🤖 AI Summary
Existing program analysis techniques struggle to effectively detect taint-style vulnerabilities—such as arbitrary command injection—in Node.js packages due to their dynamic features and complex dependency structures. This work proposes LLMVD.js, the first vulnerability detection framework for the Node.js ecosystem that leverages a tool-augmented large language model (LLM) agent paradigm. Through multi-stage agent collaboration, LLMVD.js performs code scanning, generates vulnerability hypotheses, constructs automated proofs of concept (PoCs), and conducts lightweight execution-based validation—all without relying on specialized analysis engines, labeled vulnerability data, or historical reports.

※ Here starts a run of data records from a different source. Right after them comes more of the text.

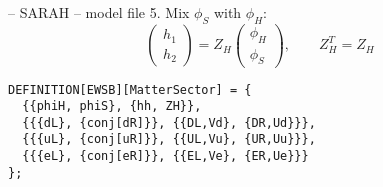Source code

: \documentclass[11pt]{beamer}
\begin{document}

\begin{frame}[fragile]{\insertsection -- SARAH -- model file}
  5. Mix $\phi_S$ with $\phi_H$:
  \begin{equation*}
    \begin{pmatrix}
      h_1 \\ h_2
    \end{pmatrix}
    =
    Z_H
    \begin{pmatrix}
      \phi_H \\ \phi_S
    \end{pmatrix},
    \qquad
    Z_H^T = Z_H
  \end{equation*}
  \begin{lstlisting}
DEFINITION[EWSB][MatterSector] = {
  {{phiH, phiS}, {hh, ZH}},
  {{{dL}, {conj[dR]}}, {{DL,Vd}, {DR,Ud}}},
  {{{uL}, {conj[uR]}}, {{UL,Vu}, {UR,Uu}}},
  {{{eL}, {conj[eR]}}, {{EL,Ve}, {ER,Ue}}}
};\end{lstlisting}
\end{frame}


\end{document}
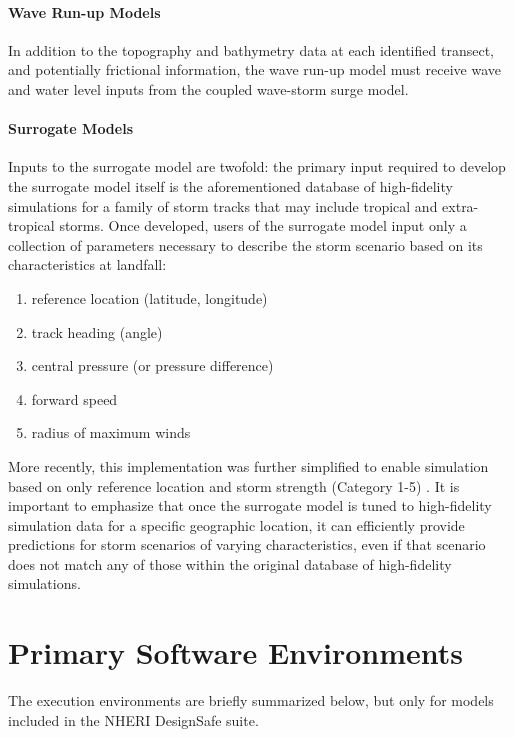 \paragraph{Wave Run-up Models} In addition to the topography and bathymetry data at each identified transect, and potentially frictional information, the wave run-up model must receive wave and water level inputs from the coupled wave-storm surge model.

\paragraph{Surrogate Models} Inputs to the surrogate model are twofold: the primary input required to develop the surrogate model itself is the aforementioned database of high-fidelity simulations for a family of storm tracks that may include tropical and extra-tropical storms. Once developed, users of the surrogate model input only a collection of parameters necessary to describe the storm scenario based on its characteristics at landfall: 

\begin{enumerate}
    \item reference location (latitude, longitude)
    \item track heading (angle)
    \item central pressure (or pressure difference)
    \item forward speed
    \item radius of maximum winds
\end{enumerate}

More recently, this implementation was further simplified to enable simulation based on only reference location and storm strength (Category 1-5) \citep{njcoast2018implementation}. It is important to emphasize that once the surrogate model is tuned to high-fidelity simulation data for a specific geographic location, it can efficiently provide predictions for storm scenarios of varying characteristics, even if that scenario does not match any of those within the original database of high-fidelity simulations. 

\section{Primary Software Environments}
\label{sec:storm_surge_tools}

The execution environments are briefly summarized below, but only for models included in the NHERI DesignSafe suite. 

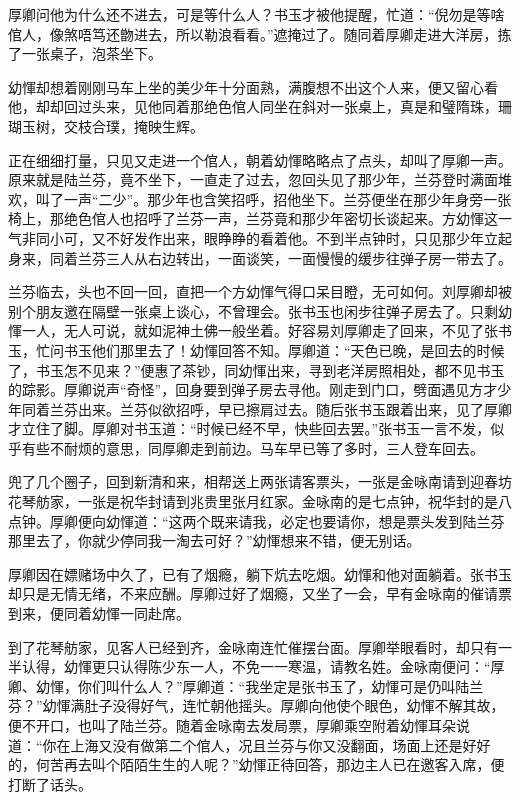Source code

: \documentclass[12pt,UTF8]{ctexbook}
\begin{document}
{{{厚卿问他为什么还不进去，可是等什么人？书玉才被他提醒，忙道：“倪勿是等啥倌人，像煞唔笃还朆进去，所以勒浪看看。”遮掩过了。随同着厚卿走进大洋房，拣了一张桌子，泡茶坐下。

幼惲却想着刚刚马车上坐的美少年十分面熟，满腹想不出这个人来，便又留心看他，却却回过头来，见他同着那绝色倌人同坐在斜对一张桌上，真是和璧隋珠，珊瑚玉树，交枝合璞，掩映生辉。

正在细细打量，只见又走进一个倌人，朝着幼惲略略点了点头，却叫了厚卿一声。原来就是陆兰芬，竟不坐下，一直走了过去，忽回头见了那少年，兰芬登时满面堆欢，叫了一声“二少”。那少年也含笑招呼，招他坐下。兰芬便坐在那少年身旁一张椅上，那绝色倌人也招呼了兰芬一声，兰芬竟和那少年密切长谈起来。方幼惲这一气非同小可，又不好发作出来，眼睁睁的看着他。不到半点钟时，只见那少年立起身来，同着兰芬三人从右边转出，一面谈笑，一面慢慢的缓步往弹子房一带去了。

兰芬临去，头也不回一回，直把一个方幼惲气得口呆目瞪，无可如何。刘厚卿却被别个朋友邀在隔壁一张桌上谈心，不曾理会。张书玉也闲步往弹子房去了。只剩幼惲一人，无人可说，就如泥神土佛一般坐着。好容易刘厚卿走了回来，不见了张书玉，忙问书玉他们那里去了！幼惲回答不知。厚卿道：“天色已晚，是回去的时候了，书玉怎不见来？”便惠了茶钞，同幼惲出来，寻到老洋房照相处，都不见书玉的踪影。厚卿说声“奇怪”，回身要到弹子房去寻他。刚走到门口，劈面遇见方才少年同着兰芬出来。兰芬似欲招呼，早已擦肩过去。随后张书玉跟着出来，见了厚卿才立住了脚。厚卿对书玉道：“时候已经不早，快些回去罢。”张书玉一言不发，似乎有些不耐烦的意思，同厚卿走到前边。马车早已等了多时，三人登车回去。

兜了几个圈子，回到新清和来，相帮送上两张请客票头，一张是金咏南请到迎春坊花琴舫家，一张是祝华封请到兆贵里张月红家。金咏南的是七点钟，祝华封的是八点钟。厚卿便向幼惲道：“这两个既来请我，必定也要请你，想是票头发到陆兰芬那里去了，你就少停同我一淘去可好？”幼惲想来不错，便无别话。

厚卿因在嫖赌场中久了，已有了烟瘾，躺下炕去吃烟。幼惲和他对面躺着。张书玉却只是无情无绪，不来应酬。厚卿过好了烟瘾，又坐了一会，早有金咏南的催请票到来，便同着幼惲一同赴席。

到了花琴舫家，见客人已经到齐，金咏南连忙催摆台面。厚卿举眼看时，却只有一半认得，幼惲更只认得陈少东一人，不免一一寒温，请教名姓。金咏南便问：“厚卿、幼惲，你们叫什么人？”厚卿道：“我坐定是张书玉了，幼惲可是仍叫陆兰芬？”幼惲满肚子没得好气，连忙朝他摇头。厚卿向他使个眼色，幼惲不解其故，便不开口，也叫了陆兰芬。随着金咏南去发局票，厚卿乘空附着幼惲耳朵说道：“你在上海又没有做第二个倌人，况且兰芬与你又没翻面，场面上还是好好的，何苦再去叫个陌陌生生的人呢？”幼惲正待回答，那边主人已在邀客入席，便打断了话头。

}}}
\end{document}
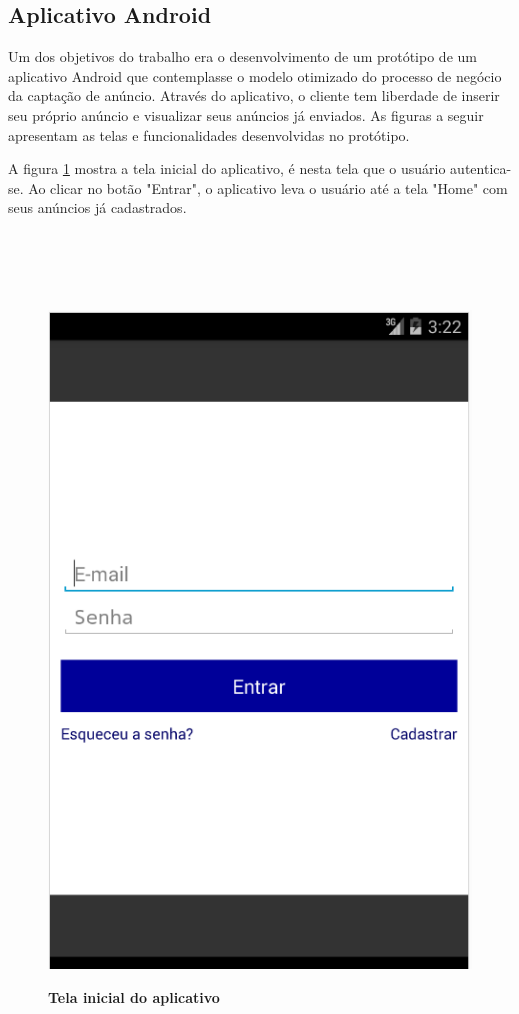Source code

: \documentclass[
	12pt,				%
	openright,			%
	oneside,			%
	a4paper,			%
	chapter=TITLE,		%
	section=TITLE,		%
	english,			%
	french,				%
	spanish,			%
	brazil				%
	]{abntex2}
\begin{document}
\subsection{Aplicativo Android}

Um dos objetivos do trabalho era o desenvolvimento de um protótipo de um aplicativo Android que contemplasse o modelo otimizado do processo de negócio da captação de anúncio. Através do aplicativo, o cliente tem liberdade de inserir seu próprio anúncio e visualizar seus anúncios já enviados. As figuras a seguir apresentam as telas e funcionalidades desenvolvidas no protótipo.

A figura \ref{fig-android-login} mostra a tela inicial do aplicativo, é nesta tela que o usuário autentica-se. Ao clicar no botão "Entrar", o aplicativo leva o usuário até a tela "Home" com seus anúncios já cadastrados. \\ \\ \\ \\ \\

\begin{figure}[h]
	\begin{center}
		\caption{
			\textbf{Tela inicial do aplicativo}
		}\label{fig-android-login}
		\includegraphics [scale=0.6]{imagens/android-login.png}
		\label{fig-android-login}
	\end{center}
\end{figure}
\end{document}
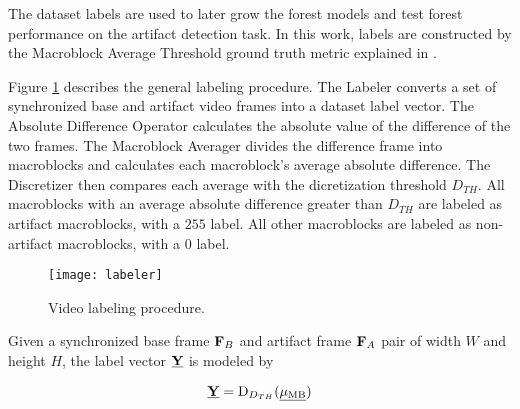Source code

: The dataset labels are used to later grow the forest models and test forest performance on the artifact detection task.  In this work, labels are constructed by the Macroblock Average Threshold ground truth metric explained in \cite{Brenes2022}.

Figure \ref{fig:labeler} describes the general labeling procedure. The Labeler converts a set of synchronized base and artifact video frames into a dataset label vector. The Absolute Difference Operator calculates the absolute value of the difference of the two frames. The Macroblock Averager divides the difference frame into macroblocks and calculates each macroblock's average absolute difference. The Discretizer then compares each average with the dicretization threshold $D_{TH}$. All macroblocks with an average absolute difference greater than $D_{TH}$ are labeled as artifact macroblocks, with a $255$ label. All other macroblocks are labeled as non-artifact macroblocks, with a $0$ label.

\begin{figure} [!h]
  \centering
  
  \texttt{[image: labeler]}
  
  \caption{Video labeling procedure.}
  \label{fig:labeler}

\end{figure}
 
\def\FA{\mat{F}_A}
\def\FB{\mat{F}_B}

Given a synchronized base frame $\FB$ and artifact frame $\FA$ pair of width $W$ and height $H$, the label vector $\underline{\mathbf{Y}}$ is modeled by

\def\ADO{\text{ADO}}
\def\MA{\text{MA}}
\def\D{\text{D}_{D_{TH}}}
\def\d{\text{d}_{D_{TH}}}
\def\MU{\mu_{\text{MB}}}
\def\VMU{\vct{\mu_{\text{MB}}}}
\begin{equation}
  \label{eq:Y}
  \vct{Y} = \D(\VMU)
\end{equation}

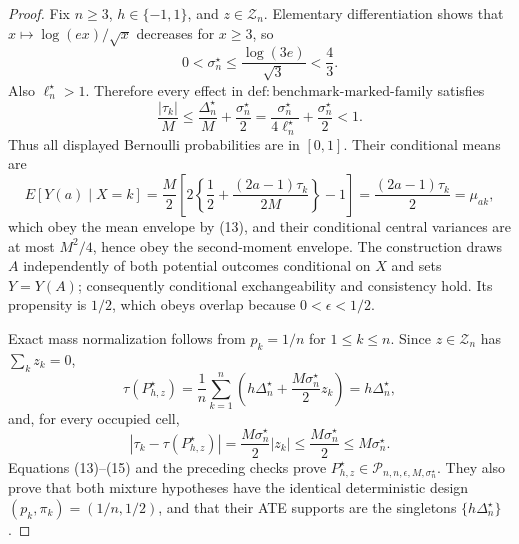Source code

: \documentclass{article}
\begin{document}
\begin{proof}
Fix \(n\geq3\), \(h\in\{-1,1\}\), and \(z\in\mathcal Z_n\).  Elementary differentiation shows that \(x\mapsto\log(ex)/\sqrt{x}\) decreases for \(x\geq3\), so
\[
 0<\sigma_n^\star\leq\frac{\log(3e)}{\sqrt3}<\frac43.
\]
Also \(\ell_n^\star>1\).  Therefore every effect in \(\mathrm{def:benchmark\text{-}marked\text{-}family}\) satisfies
\[
 \frac{|\tau_k|}{M}
 \leq\frac{\Delta_n^\star}{M}+\frac{\sigma_n^\star}{2}
 =\frac{\sigma_n^\star}{4\ell_n^\star}+\frac{\sigma_n^\star}{2}
 <1. \tag{13}
\]
Thus all displayed Bernoulli probabilities are in \([0,1]\).  Their conditional means are
\[
 E[Y(a)\mid X=k]
 =\frac M2\left[2\left\{\frac12+\frac{(2a-1)\tau_k}{2M}\right\}-1\right]
 =\frac{(2a-1)\tau_k}{2}=\mu_{ak},
\]
which obey the mean envelope by (13), and their conditional central variances are at most \(M^2/4\), hence obey the second-moment envelope.  The construction draws \(A\) independently of both potential outcomes conditional on \(X\) and sets \(Y=Y(A)\); consequently conditional exchangeability and consistency hold.  Its propensity is \(1/2\), which obeys overlap because \(0<\epsilon<1/2\).

Exact mass normalization follows from \(p_k=1/n\) for \(1\leq k\leq n\).  Since \(z\in\mathcal Z_n\) has \(\sum_kz_k=0\),
\[
 \tau(P_{h,z}^\star)
 =\frac1n\sum_{k=1}^n\left(h\Delta_n^\star+\frac{M\sigma_n^\star}{2}z_k\right)
 =h\Delta_n^\star, \tag{14}
\]
and, for every occupied cell,
\[
 |\tau_k-\tau(P_{h,z}^\star)|
 =\frac{M\sigma_n^\star}{2}|z_k|
 \leq\frac{M\sigma_n^\star}{2}
 \leq M\sigma_n^\star. \tag{15}
\]
Equations (13)--(15) and the preceding checks prove \(P_{h,z}^\star\in\mathcal P_{n,n,\epsilon,M,\sigma_n^\star}\).  They also prove that both mixture hypotheses have the identical deterministic design \((p_k,\pi_k)=(1/n,1/2)\), and that their ATE supports are the singletons \(\{h\Delta_n^\star\}\).


\end{proof}
\end{document}
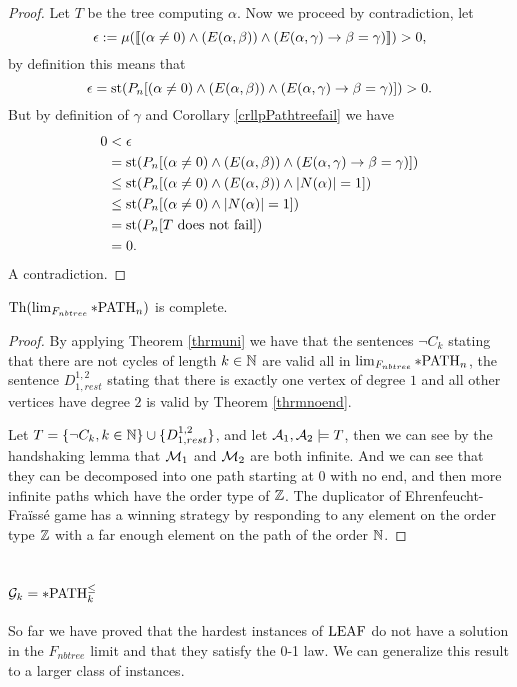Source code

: \begin{proof}
Let $T$ be the tree computing $\alpha$. Now we proceed by contradiction, let
\[\epsilon:=\mu([\![(\alpha\not=0)\land (E(\alpha,\beta)) \land(E(\alpha,\gamma) \to \beta=\gamma)]\!])>0,\]
by definition this means that
\[\epsilon=\text{st}(P_n[(\alpha\not=0)\land (E(\alpha,\beta)) \land(E(\alpha,\gamma) \to \beta=\gamma)])>0.\]
But by definition of $\gamma$ and Corollary \ref{crllpPathtreefail} we have
\begin{align*}
0&<\epsilon\\
&=\text{st}(P_n[(\alpha\not=0)\land (E(\alpha,\beta)) \land(E(\alpha,\gamma) \to \beta=\gamma)])\\
&\leq\text{st}(P_n[(\alpha\not=0)\land (E(\alpha,\beta)) \land \left|{N(\alpha)}\right|=1])\\
&\leq\text{st}(P_n[(\alpha\not=0)\land \left|{N(\alpha)}\right|=1])\\
&=\text{st}(P_n[T\text{ does not fail}])\\
&=0.
\end{align*}
A contradiction.
\end{proof}

\begin{crll}\label{crllpPATH}
$\text{Th}(\lim_{F_{nbtree}}*\text{PATH}_n)$ is complete.
\end{crll}
\begin{proof}
By applying Theorem \ref{thrmuni} we have that the sentences $\lnot C_k$ stating that there are not cycles of length $k\in\mathbb{N}$ are valid all in $\lim_{F_{nbtree}}*\text{PATH}_n$, the sentence $D^{1,2}_{1,rest}$ stating that there is exactly one vertex of degree $1$ and all other vertices have degree $2$ is valid by Theorem \ref{thrmnoend}. 

Let $T=\{\lnot C_k,k\in\mathbb{N}\}\cup\{D_{1,rest}^{1,2}\}$, and let $\mathcal{A}_1,\mathcal{A}_2\models T$, then we can see by the handshaking lemma that $\mathcal{M}_1$ and $\mathcal{M}_2$ are both infinite. And we can see that they can be decomposed into one path starting at $0$ with no end, and then more infinite paths which have the order type of $\mathbb{Z}$. The duplicator of Ehrenfeucht-Fraïssé game has a winning strategy by responding to any element on the order type $\mathbb{Z}$ with a far enough element on the path of the order $\mathbb{N}$.
\end{proof}

\section{\texorpdfstring{$\mathcal{G}_k=*\text{PATH}^\leq_k$}{Gk=*PATHlk}}

So far we have proved that the hardest instances of $\text{LEAF}$ do not have a solution in the $F_{nbtree}$ limit and that they satisfy the 0-1 law. We can generalize this result to a larger class of instances.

Experimental results demonstrate that the approach confirms 84% of known vulnerabilities on a public benchmark, substantially outperforming traditional tools (<22%), and successfully validates 36 previously unknown real-world vulnerabilities in 260 newly released packages, significantly advancing the state of the art.
📝 Abstract
The rapidly evolving Node$.$js ecosystem currently includes millions of packages and is a critical part of modern software supply chains, making vulnerability detection of Node$.$js packages increasingly important. However, traditional program analysis struggles in this setting because of dynamic JavaScript features and the large number of package dependencies. Recent advances in large language models (LLMs) and the emerging paradigm of LLM-based agents offer an alternative to handcrafted program models. This raises the question of whether an LLM-centric, tool-augmented approach can effectively detect and confirm taint-style vulnerabilities (e.g., arbitrary command injection) in Node$.$js packages. We implement LLMVD$.$js, a multi-stage agent pipeline to scan code, propose vulnerabilities, generate proof-of-concept exploits, and validate them through lightweight execution oracles; and systematically evaluate its effectiveness in taint-style vulnerability detection and confirmation in Node$.$js packages without dedicated static/dynamic analysis engines for path derivation. For packages from public benchmarks, LLMVD$.$js confirms 84% of the vulnerabilities, compared to less than 22% for prior program analysis tools. It also outperforms a prior LLM-program-analysis hybrid approach while requiring neither vulnerability annotations nor prior vulnerability reports. When evaluated on a set of 260 recently released packages (without vulnerability groundtruth information), traditional tools produce validated exploits for few ($\leq 2$) packages, while LLMVD$.$js generates validated exploits for 36 packages.